The top price of donated gowns is $100, while consignment prices — set by sellers — range up to $250, says junior class adviser Danae Brentzel-Martina.

A number of the donated gowns are brand new, with tags still attached, courtesy of area dress shops including The Exquisite Bride in Murrysville, The Prom Shoppe in Uniontown and Miller’s Prom and Formal Wear, M’Kaysha’s Bridal Lane and New Attitude Dress Salon in Greensburg.

Most of those dresses are past-season floor models that would have sold for up to $800, Brentzel-Martina says.

Learning business skills

The sale is run by the junior class, with help from seniors and sophomores.

Helping with the sale has its advantages, says senior Raegan Gouker, who spotted an iridescent maroon gown during one of last year’s sales that she wore to the school’s Sno Ball.

“I was sifting through dresses while we were getting organized,” she says. “I loved that dress, so I put it off to the side.”

Beyond just finding a way to look good on a budget, Brentzel-Martina says, participating students learn business skills. They also learn something about garment construction and fabrics.

“Even the boys get really well-versed in fabrics and styles,” she says. “Earlier today, we had a heated debate about one dress, was it tulle or chiffon.”

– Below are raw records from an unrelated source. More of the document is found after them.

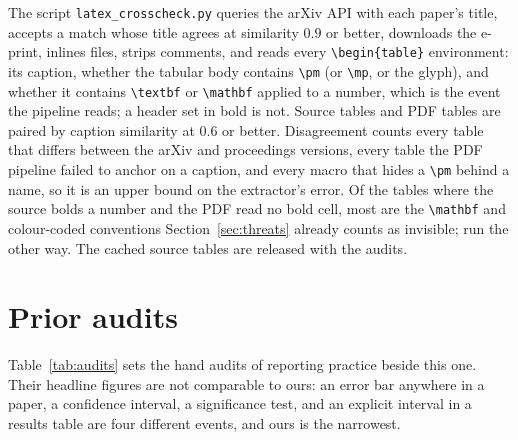 \documentclass{article}
\begin{document}
The script \texttt{latex\_crosscheck.py} queries the arXiv API with each
paper's title, accepts a match whose title agrees at similarity $0.9$ or
better, downloads the e-print, inlines \verb|| files, strips comments,
and reads every \verb|\begin{table}| environment: its caption, whether the
tabular body contains \verb|\pm| (or \verb|\mp|, or the glyph), and whether
it contains \verb|\textbf| or \verb|\mathbf| applied to a number, which is
the event the pipeline reads; a header set in bold is not. Source tables and
PDF tables are paired by caption similarity at $0.6$ or better. Disagreement
counts every table that differs between the arXiv and proceedings versions,
every table the PDF pipeline failed to anchor on a caption, and every macro
that hides a \verb|\pm| behind a name, so it is an upper bound on the
extractor's error. Of the \nLatexTableBoldSourceOnly{} tables where the
source bolds a number and the PDF read no bold cell, most are the
\verb|\mathbf| and colour-coded conventions Section~\ref{sec:threats}
already counts as invisible; \nLatexTableBoldPipelineOnly{} run the other
way. The cached source tables are released with the audits.

\section{Prior audits}
\label{app:audits}

Table~\ref{tab:audits} sets the hand audits of reporting practice beside this
one. Their headline figures are not comparable to ours: an error bar anywhere
in a paper, a confidence interval, a significance test, and an explicit
interval in a results table are four different events, and ours is the
narrowest.
\end{document}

As far as Brentzel-Martina knows, no other school in the area offers a similar program. She says she’s recently had inquiries about the sales from the Gateway School District and from a school in Oklahoma.

Shoppers come mostly from Westmoreland County, and from as far as Apollo and McKeesport, Brentzel-Martina says. Norwin students with financial need are able to pick a gown and shoes free of charge through the student assistance fund.

“Our goal is to make prom affordable to everyone,” she says. “We want all of our students to be able to experience everything there is to experience during their high school years, including prom and all the other dances.”

Totals from the fall 2018 sale included 39 gowns sold for a profit of about $1,000. During the spring 2019 sale, 33 gowns were sold for a profit of about $1,500.